You know, I've never been accused of having a green thumb. In fact, my thumb color tends more on the brown side. My dad was a genius gardener! He grew things like orchids and bromeliads. He grew strawberries and avocados. He build an orchid house and knew that if he put fish guts around the avocado tree it would create the biggest and tastiest fruit anyone had ever known! He had seedling and saplings and a fruit picker on a pole. Me? I have gardening gloves that I can never find. A perpetually unopened bag of soil. And really nice Fiskars gardening shears that we left in the storage closet at the Florida house. That's all. It seems pointless for me to have anything else. My idea of gardening is what I can grow in a container on the porch. My theory on plant buying is that I stick to annuals. An annual is defined as: "...a plant that usually germinates, flowers and dies in one year." I figure they are destined to die anyway, so if I kill them a little premature then it's not as bad as killing a perennial. You familiar with Pothos? It is a perennial. The easiest thing to keep alive on this planet. They are even recommended for people with "black thumbs". Sad to say, but I have been responsible for many a Pothos death. I have no earthly idea how I got to be so bad at this. One of my greatest disappointments in my life is that I killed a precious plant put into my possession-a cutting from my Great Aunt Ada's key lime tree. (I am hanging my head in shame.) Her tree was glorious! It bore fruit all the time that kept us all in a constant stream of key limeade and key lime pies! Each of us kids got a cutting from that tree that my Dad nurtured as a sapling and passed onto us to grow into a tree. I believe that Sisterdear and BrotherDoug have both been successful at this, not me...

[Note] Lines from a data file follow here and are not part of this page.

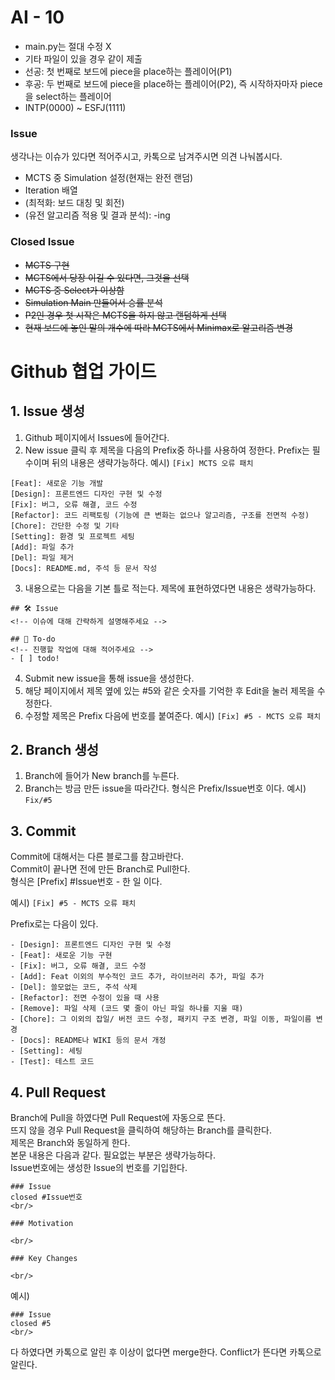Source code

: # AI - 10
- main.py는 절대 수정 X
- 기타 파일이 있을 경우 같이 제출
- 선공: 첫 번째로 보드에 piece을 place하는 플레이어(P1)
- 후공: 두 번째로 보드에 piece을 place하는 플레이어(P2), 즉 시작하자마자 piece을 select하는 플레이어
- INTP(0000) ~ ESFJ(1111)

### Issue
생각나는 이슈가 있다면 적어주시고, 카톡으로 남겨주시면 의견 나눠봅시다.

- MCTS 중 Simulation 설정(현재는 완전 랜덤)
- Iteration 배열
- (최적화: 보드 대칭 및 회전)
- (유전 알고리즘 적용 및 결과 분석): -ing

### Closed Issue
- ~~MCTS 구현~~
- ~~MCTS에서 당장 이길 수 있다면, 그것을 선택~~
- ~~MCTS 중 Select가 이상함~~
- ~~Simulation Main 만들어서 승률 분석~~
- ~~P2인 경우 첫 시작은 MCTS을 하지 않고 랜덤하게 선택~~
- ~~현재 보드에 놓인 말의 개수에 따라 MCTS에서 Minimax로 알고리즘 변경~~

# Github 협업 가이드
## 1. Issue 생성
1. Github 페이지에서 Issues에 들어간다.
2. New issue 클릭 후 제목을 다음의 Prefix중 하나를 사용하여 정한다. Prefix는 필수이며 뒤의 내용은 생략가능하다.
예시)
`[Fix] MCTS 오류 패치`
```
[Feat]: 새로운 기능 개발
[Design]: 프론트엔드 디자인 구현 및 수정
[Fix]: 버그, 오류 해결, 코드 수정
[Refactor]: 코드 리팩토링 (기능에 큰 변화는 없으나 알고리즘, 구조를 전면적 수정)
[Chore]: 간단한 수정 및 기타
[Setting]: 환경 및 프로젝트 세팅
[Add]: 파일 추가
[Del]: 파일 제거
[Docs]: README.md, 주석 등 문서 작성
```


3. 내용으로는 다음을 기본 틀로 적는다. 제목에 표현하였다면 내용은 생략가능하다.
```
## 🛠 Issue
<!-- 이슈에 대해 간략하게 설명해주세요 -->

## 📝 To-do
<!-- 진행할 작업에 대해 적어주세요 -->
- [ ] todo!
```
4. Submit new issue을 통해 issue을 생성한다.
5. 해당 페이지에서 제목 옆에 있는 #5와 같은 숫자를 기억한 후 Edit을 눌러 제목을 수정한다.
6. 수정할 제목은 Prefix 다음에 번호를 붙여준다.
예시)
`[Fix] #5 - MCTS 오류 패치`

## 2. Branch 생성
1. Branch에 들어가 New branch를 누른다.
2. Branch는 방금 만든 issue을 따라간다. 형식은 Prefix/Issue번호 이다.
예시)
`Fix/#5`

## 3. Commit
Commit에 대해서는 다른 블로그를 참고바란다. \
Commit이 끝나면 전에 만든 Branch로 Pull한다. \
형식은 [Prefix] #Issue번호 - 한 일 이다.

예시)
`[Fix] #5 - MCTS 오류 패치`

Prefix로는 다음이 있다.
```
- [Design]: 프론트엔드 디자인 구현 및 수정
- [Feat]: 새로운 기능 구현
- [Fix]: 버그, 오류 해결, 코드 수정
- [Add]: Feat 이외의 부수적인 코드 추가, 라이브러리 추가, 파일 추가
- [Del]: 쓸모없는 코드, 주석 삭제
- [Refactor]: 전면 수정이 있을 때 사용
- [Remove]: 파일 삭제 (코드 몇 줄이 아닌 파일 하나를 지울 때)
- [Chore]: 그 이외의 잡일/ 버전 코드 수정, 패키지 구조 변경, 파일 이동, 파일이름 변경
- [Docs]: README나 WIKI 등의 문서 개정
- [Setting]: 세팅
- [Test]: 테스트 코드
```

## 4. Pull Request
Branch에 Pull을 하였다면 Pull Request에 자동으로 뜬다. \
뜨지 않을 경우 Pull Request을 클릭하여 해당하는 Branch를 클릭한다. \
제목은 Branch와 동일하게 한다. \
본문 내용은 다음과 같다. 필요없는 부분은 생략가능하다. \
Issue번호에는 생성한 Issue의 번호를 기입한다.
```
### Issue
closed #Issue번호
<br/>

### Motivation

<br/>

### Key Changes

<br/>
```
예시)
```
### Issue
closed #5
<br/>
```

다 하였다면 카톡으로 알린 후 이상이 없다면 merge한다.
Conflict가 뜬다면 카톡으로 알린다.
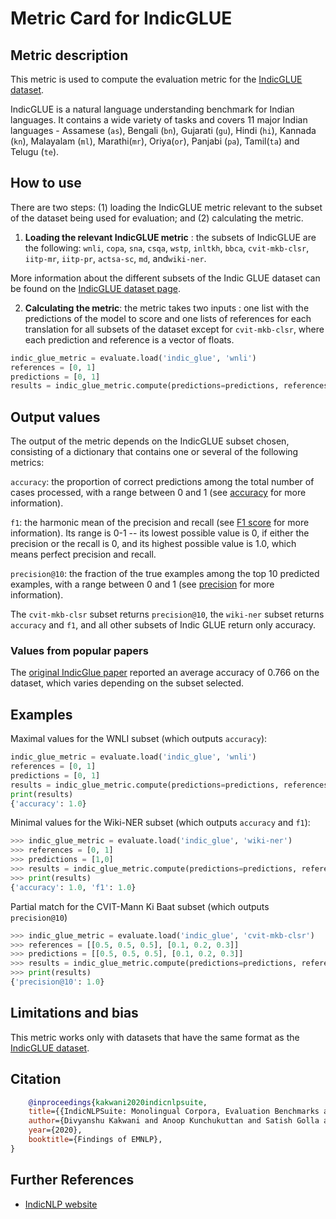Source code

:# Metric Card for IndicGLUE

## Metric description
This metric is used to compute the evaluation metric for the [IndicGLUE dataset](https://huggingface.co/datasets/indic_glue). 

IndicGLUE is a natural language understanding benchmark for Indian languages. It contains a wide variety of tasks and covers 11 major Indian languages - Assamese (`as`), Bengali (`bn`), Gujarati (`gu`), Hindi (`hi`), Kannada (`kn`), Malayalam (`ml`), Marathi(`mr`), Oriya(`or`), Panjabi (`pa`), Tamil(`ta`) and Telugu (`te`).

## How to use 

There are two steps: (1) loading the IndicGLUE metric relevant to the subset of the dataset being used for evaluation; and (2) calculating the metric.

1. **Loading the relevant IndicGLUE metric** : the subsets of IndicGLUE are the following: `wnli`, `copa`, `sna`, `csqa`, `wstp`, `inltkh`, `bbca`, `cvit-mkb-clsr`, `iitp-mr`, `iitp-pr`, `actsa-sc`, `md`, and`wiki-ner`.

More information about the different subsets of the Indic GLUE dataset can be found on the [IndicGLUE dataset page](https://indicnlp.ai4bharat.org/indic-glue/).

2. **Calculating the metric**: the metric takes two inputs : one list with the predictions of the model to score and one lists of references for each translation for all subsets of the dataset except for `cvit-mkb-clsr`, where each prediction and reference is a vector of floats.

```python
indic_glue_metric = evaluate.load('indic_glue', 'wnli')  
references = [0, 1]
predictions = [0, 1]
results = indic_glue_metric.compute(predictions=predictions, references=references)
```
    
## Output values

The output of the metric depends on the IndicGLUE subset chosen, consisting of a dictionary that contains one or several of the following metrics:

`accuracy`: the proportion of correct predictions among the total number of cases processed, with a range between 0 and 1 (see [accuracy](https://huggingface.co/metrics/accuracy) for more information). 

`f1`: the harmonic mean of the precision and recall (see [F1 score](https://huggingface.co/metrics/f1) for more information). Its range is 0-1 -- its lowest possible value is 0, if either the precision or the recall is 0, and its highest possible value is 1.0, which means perfect precision and recall.

`precision@10`: the fraction of the true examples among the top 10 predicted examples, with a range between 0 and 1 (see [precision](https://huggingface.co/metrics/precision) for more information). 

The `cvit-mkb-clsr` subset returns `precision@10`, the `wiki-ner` subset returns `accuracy` and `f1`, and all other subsets of Indic GLUE return only accuracy. 

### Values from popular papers

The [original IndicGlue paper](https://aclanthology.org/2020.findings-emnlp.445.pdf) reported an average accuracy of 0.766 on the dataset, which varies depending on the subset selected.

## Examples 

Maximal values for the WNLI subset (which outputs `accuracy`):

```python
indic_glue_metric = evaluate.load('indic_glue', 'wnli') 
references = [0, 1]
predictions = [0, 1]
results = indic_glue_metric.compute(predictions=predictions, references=references)
print(results)
{'accuracy': 1.0}
```

Minimal values for the Wiki-NER subset (which outputs `accuracy` and `f1`):

```python
>>> indic_glue_metric = evaluate.load('indic_glue', 'wiki-ner')
>>> references = [0, 1]
>>> predictions = [1,0]
>>> results = indic_glue_metric.compute(predictions=predictions, references=references)
>>> print(results)
{'accuracy': 1.0, 'f1': 1.0}
```

Partial match for the CVIT-Mann Ki Baat subset (which outputs `precision@10`) 

```python
>>> indic_glue_metric = evaluate.load('indic_glue', 'cvit-mkb-clsr')
>>> references = [[0.5, 0.5, 0.5], [0.1, 0.2, 0.3]]
>>> predictions = [[0.5, 0.5, 0.5], [0.1, 0.2, 0.3]]
>>> results = indic_glue_metric.compute(predictions=predictions, references=references)
>>> print(results)
{'precision@10': 1.0}
```

## Limitations and bias
This metric works only with datasets that have the same format as the [IndicGLUE dataset](https://huggingface.co/datasets/glue).

## Citation

```bibtex
    @inproceedings{kakwani2020indicnlpsuite,
    title={{IndicNLPSuite: Monolingual Corpora, Evaluation Benchmarks and Pre-trained Multilingual Language Models for Indian Languages}},
    author={Divyanshu Kakwani and Anoop Kunchukuttan and Satish Golla and Gokul N.C. and Avik Bhattacharyya and Mitesh M. Khapra and Pratyush Kumar},
    year={2020},
    booktitle={Findings of EMNLP},
}
```
    
## Further References 
- [IndicNLP website](https://indicnlp.ai4bharat.org/home/)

Now when Charles and I moved to Pennsylvania, I thought, "Oh! There are some really cool plants up there that I would love to grow." I LOVE lilacs, hydrangeas and peonies. Three more green things that under my care would suffer and die! So I stuck to the annuals. In the fall I purchased mums. These were fantastic! When I bought them they were in full flower and available in tons of colors. You could just plop the ugly container into a pretty one at home and that was it. I didn't even have to re-pot it. Then when it's season was over, it knew it, I knew it. It wasn't a tearful good-bye. Winter, now that was super easy! A Christmas tree. Hey! It's dead already, I am way ahead on that game. Just have to keep the dead tree green for about a month. I got this one-sugar in the water-check! But now it is spring. A beautiful time for most folks, but for us plant growing challenged people it is torture! We see all the beautiful spring displays of plants who need good homes. I even bought a few early on thinking that I was safe as long as it is an annual. I brought those plants home (a pothos was in the bunch) and put them on the front porch only-didn't yet want to commit to the back porch! I did all the right stuff. Re-potted them into bigger containers. Watered and fertilized with Miracle Grow. Rotated them for even sun exposure. Found the right spot to make the partial shade-ers happy and the full sun-ers happy. Removed dead leaves. Watched for bugs. Heck! I would even talk to them when I was out on the porch. All good stuff. But then...our area was put under a freeze warning. I didn't know...I just didn't know. I went to bed a happy plant owner and woke up to shriveled up, wilted, brown and very unhappy plants. I quickly apologized and brought them all into the house. It was too late. I lost some good plants that day.
I didn't buy more plants until I was sure that the really cold weather was gone. No, it's not what I would call warm up here yet, but everyone has their spring plants out for sale, in the ground and on their porches so I assumed it was safe. I bought pansies, pink cosmos, a fern, some yellow flowers and some purple flowers. All so pretty! I kept them in their original pots-not wanting to get too attached. Then last weekend I finally transferred them to pretty pots, found homes for them on both the front and back porch and was feeling pretty happy with plant life! That was until this morning. I hopped on the computer and the little Weather Channel desktop icon thingey was making it's thunderstorm noise and blinking. Bad news... As I read the "weather alert" a lump was forming in my throat. "A freeze warning is issued when sub-freezing temperatures are forecast to threaten outdoor plants. Those with agricultural or gardening interests in the warned area are advised to harvest or protect tender vegetation. Potted plants normally left outdoors should be covered of brought inside." Curse my brown thumb! A better gardener would have known sooner! My dad would have put plastic tarps on the plants in the ground and would have had those plants in last night. Once again I rushed outside and while carting my plants inside to warmer digs, I was apologizing and begging them not to die. Those plants need your prayers, folks!
Inside my house I have 100% given up on indoor plants. All the greenery and floral in my house comes from Val's Basket Warehouse in Tampa. If this round of plants die, I have to ask myself one question...how horrible would it look to put silk plants outside?